Pero alguna simiente socrática quedaría en nuestras almas ruines, pues con frecuencia me hago la pregunta, honda y tenebrosa, de por qué los demócratas atenienses votaron por la muerte de Sócrates. Ninguna de las explicaciones al uso me satisfacen. Tres años atrás —también en Agosto y también en esta biblioteca— leí algunas de las pocas fuentes que existen sobre la muerte de Sócrates, y quedé cautivado por el Fedón, con su alta filosofía y su sobrecogedor realismo final. A las nueve en punto sonó la campana llamando a la cena, y en mala hora decidí escuchar el índice de las noticias de la radio, por aquello de que mi oficio me obliga a estar informado de la actualidad internacional. Todo el boletín estuvo destinado al Sr. Clinton y a sus miserias sexuales. ¡Si hubieran sido las del casi divino discípulo del discípulo (Aristóteles) del discípulo (Platón) de Sócrates, de Alejandro Magno…! Pero no, no eran orgías apoteósicas y fatales de un genio, sino sordideces de un mediocre, que para colmo luego resultaron carentes de consecuencias políticas. Me abrumó el contraste entre un hecho histórico de tanta importancia espiritual, humana e incluso política como aquella muerte y una vida tan deleznable como la que contaba la radio.

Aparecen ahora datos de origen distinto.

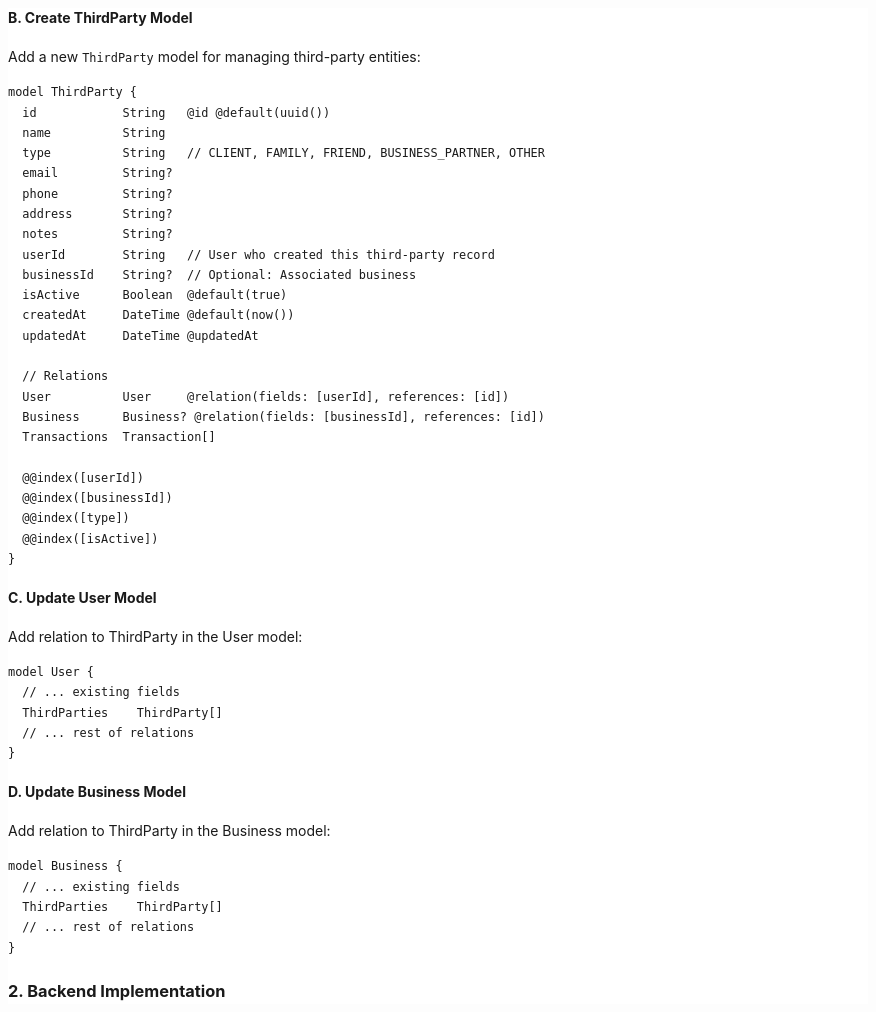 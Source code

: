 #### B. Create ThirdParty Model
Add a new `ThirdParty` model for managing third-party entities:

```prisma
model ThirdParty {
  id            String   @id @default(uuid())
  name          String
  type          String   // CLIENT, FAMILY, FRIEND, BUSINESS_PARTNER, OTHER
  email         String?
  phone         String?
  address       String?
  notes         String?
  userId        String   // User who created this third-party record
  businessId    String?  // Optional: Associated business
  isActive      Boolean  @default(true)
  createdAt     DateTime @default(now())
  updatedAt     DateTime @updatedAt
  
  // Relations
  User          User     @relation(fields: [userId], references: [id])
  Business      Business? @relation(fields: [businessId], references: [id])
  Transactions  Transaction[]

  @@index([userId])
  @@index([businessId])
  @@index([type])
  @@index([isActive])
}
```

#### C. Update User Model
Add relation to ThirdParty in the User model:

```prisma
model User {
  // ... existing fields
  ThirdParties    ThirdParty[]
  // ... rest of relations
}
```

#### D. Update Business Model
Add relation to ThirdParty in the Business model:

```prisma
model Business {
  // ... existing fields
  ThirdParties    ThirdParty[]
  // ... rest of relations
}
```

### 2. Backend Implementation
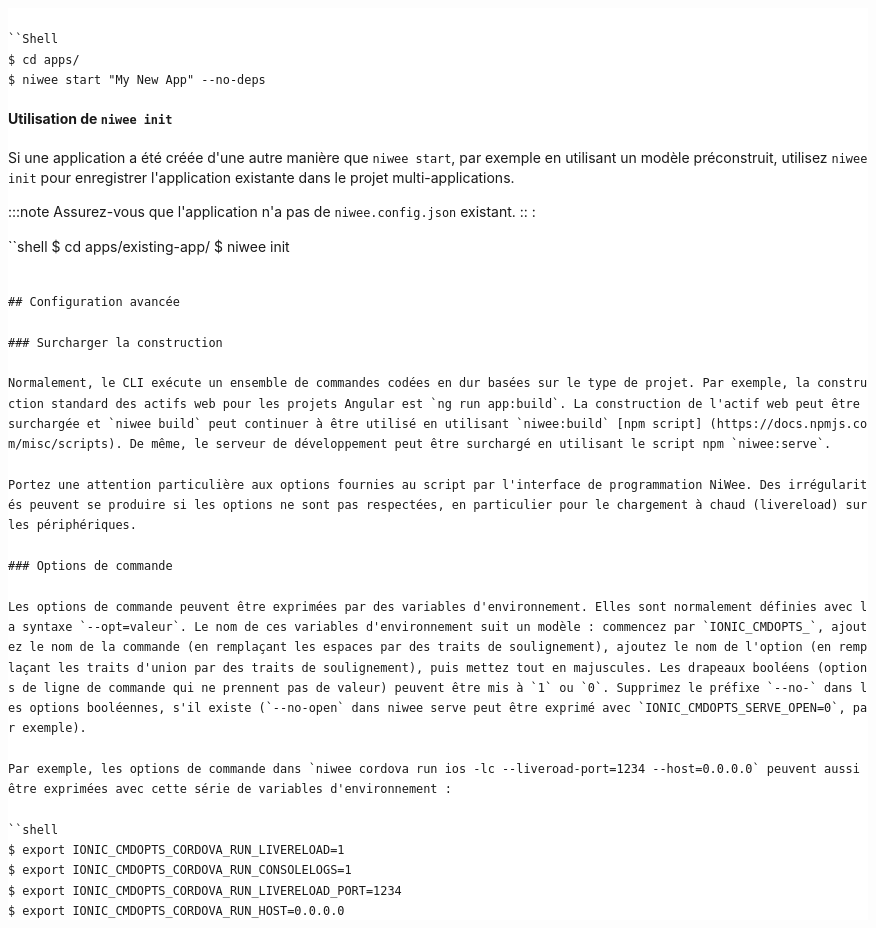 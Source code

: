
 ```

``Shell
$ cd apps/
$ niwee start "My New App" --no-deps
```

#### Utilisation de `niwee init`

Si une application a été créée d'une autre manière que `niwee start`, par exemple en utilisant un modèle préconstruit, utilisez `niwee init` pour enregistrer l'application existante dans le projet multi-applications.

:::note
Assurez-vous que l'application n'a pas de `niwee.config.json` existant.
:: :

``shell
$ cd apps/existing-app/
$ niwee init
```

## Configuration avancée

### Surcharger la construction

Normalement, le CLI exécute un ensemble de commandes codées en dur basées sur le type de projet. Par exemple, la construction standard des actifs web pour les projets Angular est `ng run app:build`. La construction de l'actif web peut être surchargée et `niwee build` peut continuer à être utilisé en utilisant `niwee:build` [npm script] (https://docs.npmjs.com/misc/scripts). De même, le serveur de développement peut être surchargé en utilisant le script npm `niwee:serve`.

Portez une attention particulière aux options fournies au script par l'interface de programmation NiWee. Des irrégularités peuvent se produire si les options ne sont pas respectées, en particulier pour le chargement à chaud (livereload) sur les périphériques.

### Options de commande

Les options de commande peuvent être exprimées par des variables d'environnement. Elles sont normalement définies avec la syntaxe `--opt=valeur`. Le nom de ces variables d'environnement suit un modèle : commencez par `IONIC_CMDOPTS_`, ajoutez le nom de la commande (en remplaçant les espaces par des traits de soulignement), ajoutez le nom de l'option (en remplaçant les traits d'union par des traits de soulignement), puis mettez tout en majuscules. Les drapeaux booléens (options de ligne de commande qui ne prennent pas de valeur) peuvent être mis à `1` ou `0`. Supprimez le préfixe `--no-` dans les options booléennes, s'il existe (`--no-open` dans niwee serve peut être exprimé avec `IONIC_CMDOPTS_SERVE_OPEN=0`, par exemple).

Par exemple, les options de commande dans `niwee cordova run ios -lc --liveroad-port=1234 --host=0.0.0.0` peuvent aussi être exprimées avec cette série de variables d'environnement :

``shell
$ export IONIC_CMDOPTS_CORDOVA_RUN_LIVERELOAD=1
$ export IONIC_CMDOPTS_CORDOVA_RUN_CONSOLELOGS=1
$ export IONIC_CMDOPTS_CORDOVA_RUN_LIVERELOAD_PORT=1234
$ export IONIC_CMDOPTS_CORDOVA_RUN_HOST=0.0.0.0
```
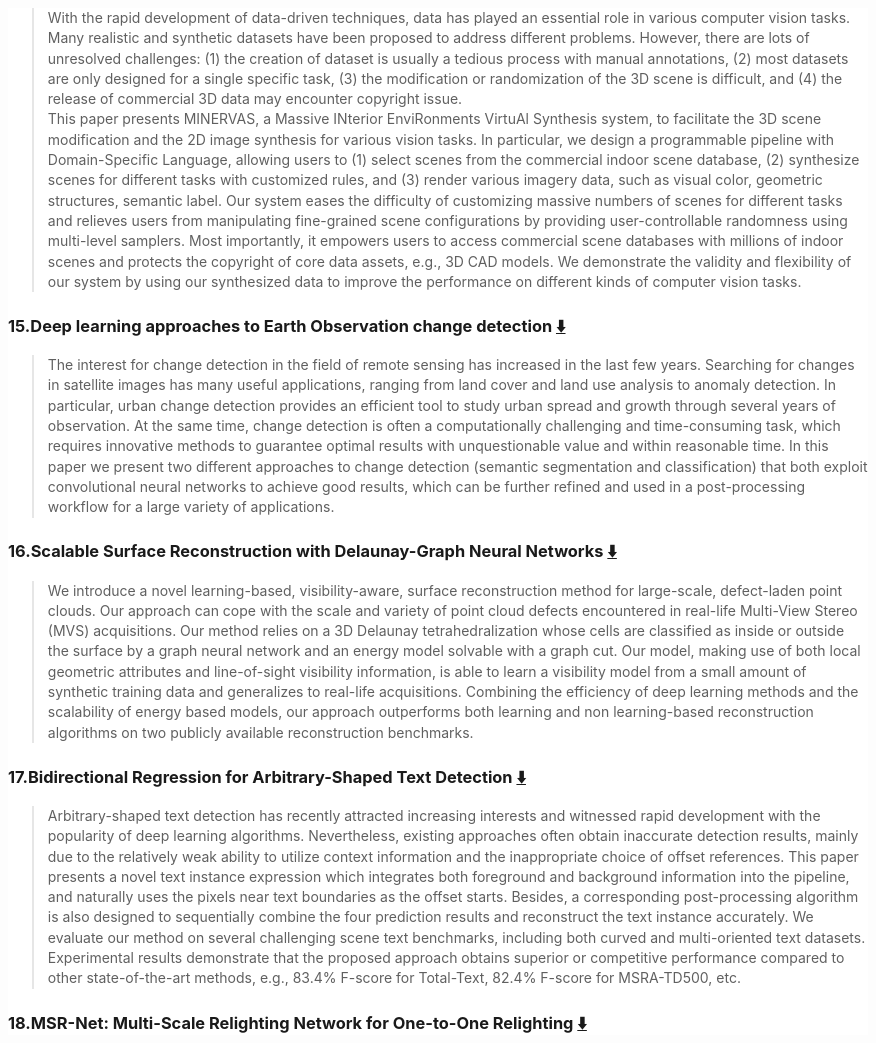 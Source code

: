 >  With the rapid development of data-driven techniques, data has played an essential role in various computer vision tasks. Many realistic and synthetic datasets have been proposed to address different problems. However, there are lots of unresolved challenges: (1) the creation of dataset is usually a tedious process with manual annotations, (2) most datasets are only designed for a single specific task, (3) the modification or randomization of the 3D scene is difficult, and (4) the release of commercial 3D data may encounter copyright issue. <br>This paper presents MINERVAS, a Massive INterior EnviRonments VirtuAl Synthesis system, to facilitate the 3D scene modification and the 2D image synthesis for various vision tasks. In particular, we design a programmable pipeline with Domain-Specific Language, allowing users to (1) select scenes from the commercial indoor scene database, (2) synthesize scenes for different tasks with customized rules, and (3) render various imagery data, such as visual color, geometric structures, semantic label. Our system eases the difficulty of customizing massive numbers of scenes for different tasks and relieves users from manipulating fine-grained scene configurations by providing user-controllable randomness using multi-level samplers. Most importantly, it empowers users to access commercial scene databases with millions of indoor scenes and protects the copyright of core data assets, e.g., 3D CAD models. We demonstrate the validity and flexibility of our system by using our synthesized data to improve the performance on different kinds of computer vision tasks.      
### 15.Deep learning approaches to Earth Observation change detection  [ :arrow_down: ](https://arxiv.org/pdf/2107.06132.pdf)
>  The interest for change detection in the field of remote sensing has increased in the last few years. Searching for changes in satellite images has many useful applications, ranging from land cover and land use analysis to anomaly detection. In particular, urban change detection provides an efficient tool to study urban spread and growth through several years of observation. At the same time, change detection is often a computationally challenging and time-consuming task, which requires innovative methods to guarantee optimal results with unquestionable value and within reasonable time. In this paper we present two different approaches to change detection (semantic segmentation and classification) that both exploit convolutional neural networks to achieve good results, which can be further refined and used in a post-processing workflow for a large variety of applications.      
### 16.Scalable Surface Reconstruction with Delaunay-Graph Neural Networks  [ :arrow_down: ](https://arxiv.org/pdf/2107.06130.pdf)
>  We introduce a novel learning-based, visibility-aware, surface reconstruction method for large-scale, defect-laden point clouds. Our approach can cope with the scale and variety of point cloud defects encountered in real-life Multi-View Stereo (MVS) acquisitions. Our method relies on a 3D Delaunay tetrahedralization whose cells are classified as inside or outside the surface by a graph neural network and an energy model solvable with a graph cut. Our model, making use of both local geometric attributes and line-of-sight visibility information, is able to learn a visibility model from a small amount of synthetic training data and generalizes to real-life acquisitions. Combining the efficiency of deep learning methods and the scalability of energy based models, our approach outperforms both learning and non learning-based reconstruction algorithms on two publicly available reconstruction benchmarks.      
### 17.Bidirectional Regression for Arbitrary-Shaped Text Detection  [ :arrow_down: ](https://arxiv.org/pdf/2107.06129.pdf)
>  Arbitrary-shaped text detection has recently attracted increasing interests and witnessed rapid development with the popularity of deep learning algorithms. Nevertheless, existing approaches often obtain inaccurate detection results, mainly due to the relatively weak ability to utilize context information and the inappropriate choice of offset references. This paper presents a novel text instance expression which integrates both foreground and background information into the pipeline, and naturally uses the pixels near text boundaries as the offset starts. Besides, a corresponding post-processing algorithm is also designed to sequentially combine the four prediction results and reconstruct the text instance accurately. We evaluate our method on several challenging scene text benchmarks, including both curved and multi-oriented text datasets. Experimental results demonstrate that the proposed approach obtains superior or competitive performance compared to other state-of-the-art methods, e.g., 83.4% F-score for Total-Text, 82.4% F-score for MSRA-TD500, etc.      
### 18.MSR-Net: Multi-Scale Relighting Network for One-to-One Relighting  [ :arrow_down: ](https://arxiv.org/pdf/2107.06125.pdf) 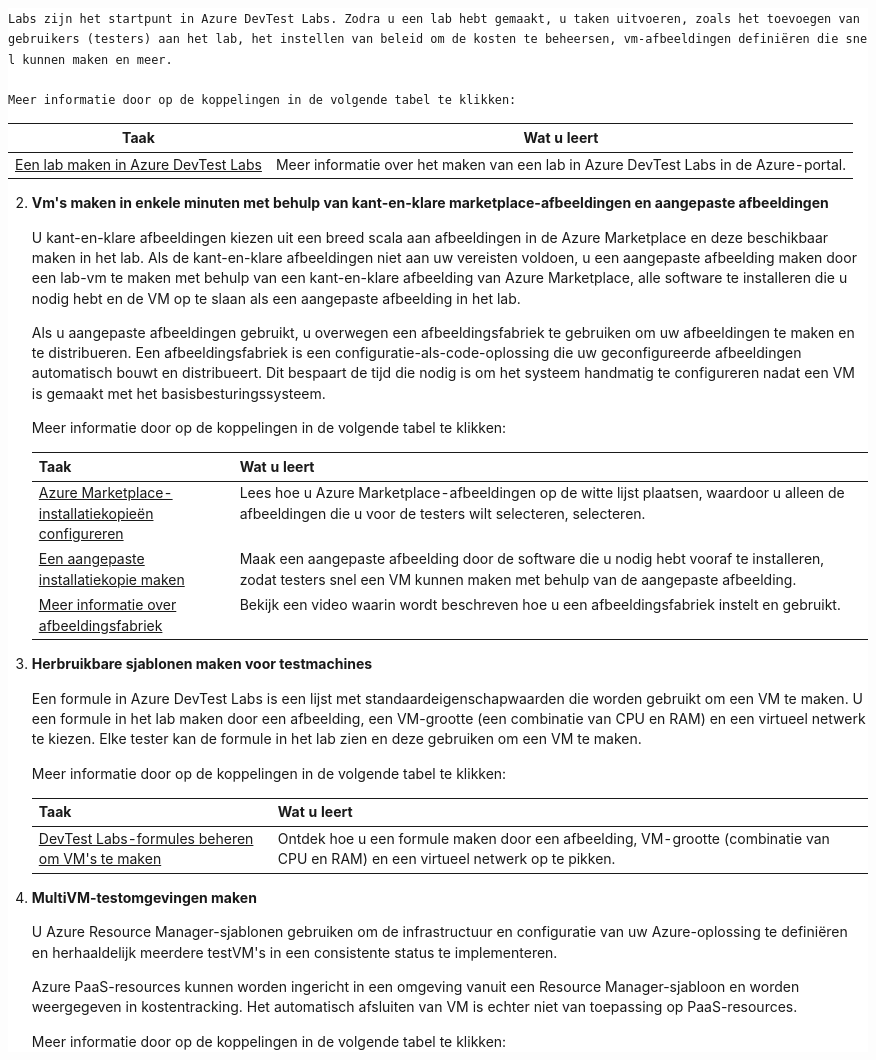     Labs zijn het startpunt in Azure DevTest Labs. Zodra u een lab hebt gemaakt, u taken uitvoeren, zoals het toevoegen van gebruikers (testers) aan het lab, het instellen van beleid om de kosten te beheersen, vm-afbeeldingen definiëren die snel kunnen maken en meer.  
   
    Meer informatie door op de koppelingen in de volgende tabel te klikken:
   
   | Taak | Wat u leert |
   | --- | --- |
   | [Een lab maken in Azure DevTest Labs](devtest-lab-create-lab.md) |Meer informatie over het maken van een lab in Azure DevTest Labs in de Azure-portal. |
2. **Vm's maken in enkele minuten met behulp van kant-en-klare marketplace-afbeeldingen en aangepaste afbeeldingen** 
   
    U kant-en-klare afbeeldingen kiezen uit een breed scala aan afbeeldingen in de Azure Marketplace en deze beschikbaar maken in het lab. Als de kant-en-klare afbeeldingen niet aan uw vereisten voldoen, u een aangepaste afbeelding maken door een lab-vm te maken met behulp van een kant-en-klare afbeelding van Azure Marketplace, alle software te installeren die u nodig hebt en de VM op te slaan als een aangepaste afbeelding in het lab.

    Als u aangepaste afbeeldingen gebruikt, u overwegen een afbeeldingsfabriek te gebruiken om uw afbeeldingen te maken en te distribueren. Een afbeeldingsfabriek is een configuratie-als-code-oplossing die uw geconfigureerde afbeeldingen automatisch bouwt en distribueert. Dit bespaart de tijd die nodig is om het systeem handmatig te configureren nadat een VM is gemaakt met het basisbesturingssysteem.
  
    Meer informatie door op de koppelingen in de volgende tabel te klikken:
   
   | Taak | Wat u leert |
   | --- | --- |
   | [Azure Marketplace-installatiekopieën configureren](devtest-lab-configure-marketplace-images.md) |Lees hoe u Azure Marketplace-afbeeldingen op de witte lijst plaatsen, waardoor u alleen de afbeeldingen die u voor de testers wilt selecteren, selecteren.|
   | [Een aangepaste installatiekopie maken](devtest-lab-create-template.md) |Maak een aangepaste afbeelding door de software die u nodig hebt vooraf te installeren, zodat testers snel een VM kunnen maken met behulp van de aangepaste afbeelding.|
   | [Meer informatie over afbeeldingsfabriek](https://blogs.msdn.microsoft.com/devtestlab/2017/04/17/video-custom-image-factory-with-azure-devtest-labs/) |Bekijk een video waarin wordt beschreven hoe u een afbeeldingsfabriek instelt en gebruikt.|

3. **Herbruikbare sjablonen maken voor testmachines** 
   
    Een formule in Azure DevTest Labs is een lijst met standaardeigenschapwaarden die worden gebruikt om een VM te maken. U een formule in het lab maken door een afbeelding, een VM-grootte (een combinatie van CPU en RAM) en een virtueel netwerk te kiezen. Elke tester kan de formule in het lab zien en deze gebruiken om een VM te maken. 
   
    Meer informatie door op de koppelingen in de volgende tabel te klikken:
   
   | Taak | Wat u leert |
   | --- | --- |
   | [DevTest Labs-formules beheren om VM's te maken](devtest-lab-manage-formulas.md) |Ontdek hoe u een formule maken door een afbeelding, VM-grootte (combinatie van CPU en RAM) en een virtueel netwerk op te pikken.|

3. **MultiVM-testomgevingen maken** 
   
    U Azure Resource Manager-sjablonen gebruiken om de infrastructuur en configuratie van uw Azure-oplossing te definiëren en herhaaldelijk meerdere testVM's in een consistente status te implementeren.

    Azure PaaS-resources kunnen worden ingericht in een omgeving vanuit een Resource Manager-sjabloon en worden weergegeven in kostentracking. Het automatisch afsluiten van VM is echter niet van toepassing op PaaS-resources.

    Meer informatie door op de koppelingen in de volgende tabel te klikken:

Ahora ya he aprendido y procuro durante el mes de Agosto oír pocas noticias y menos escucharlas. Aun así, algunas se filtran por las rendijas de las ventanas entornadas frente al atroz sol andaluz y suelen conturbarme. Se van los cartujos de Jerez, avanzan los incendios forestales por toda España, van a clonar seres humanos, seguro que clonarán pirómanos y no cartujos, ¿serán imparables el mal y la estupidez? Siempre he creído que sí, pero sería horrible tener razón. En fin, por la mañana temprano el sol todavía no agobia y salgo al patio para contemplar una modesta hierofanía diaria: el mochuelo que posado en una torre toma el sol antes de recogerse como una beata después de misa. Enseguida desecho la imagen inadecuada; el mochuelo es un ave feroz pese a su pequeñez. Me pregunto si sería él el pájaro de Atenea. En español suele traducirse por búho, pero el búho tiene orejas, y las imágenes de Atenea la representan con un ave que más bien parece una lechuza o un mochuelo. ¿O sería un cárabo? Se va pasando la mañana entre guías ornitológicas y libros clásicos, pero nunca aparece el libro que responde a las preguntas que a uno le importan.
En fin, hay que almorzar y ponerse luego a escribir para despedirse, por prudente pietas y por elemental cortesía, de los lares, manes y penates. Y uno para escribir necesita comer dieta de guerra, raciones de combate con las palabras: pan con aceite y ajo, higos chumbos, café y vitamina B. Aunque eso turbe mis últimos días de paz agosteña en la biblioteca ociosa.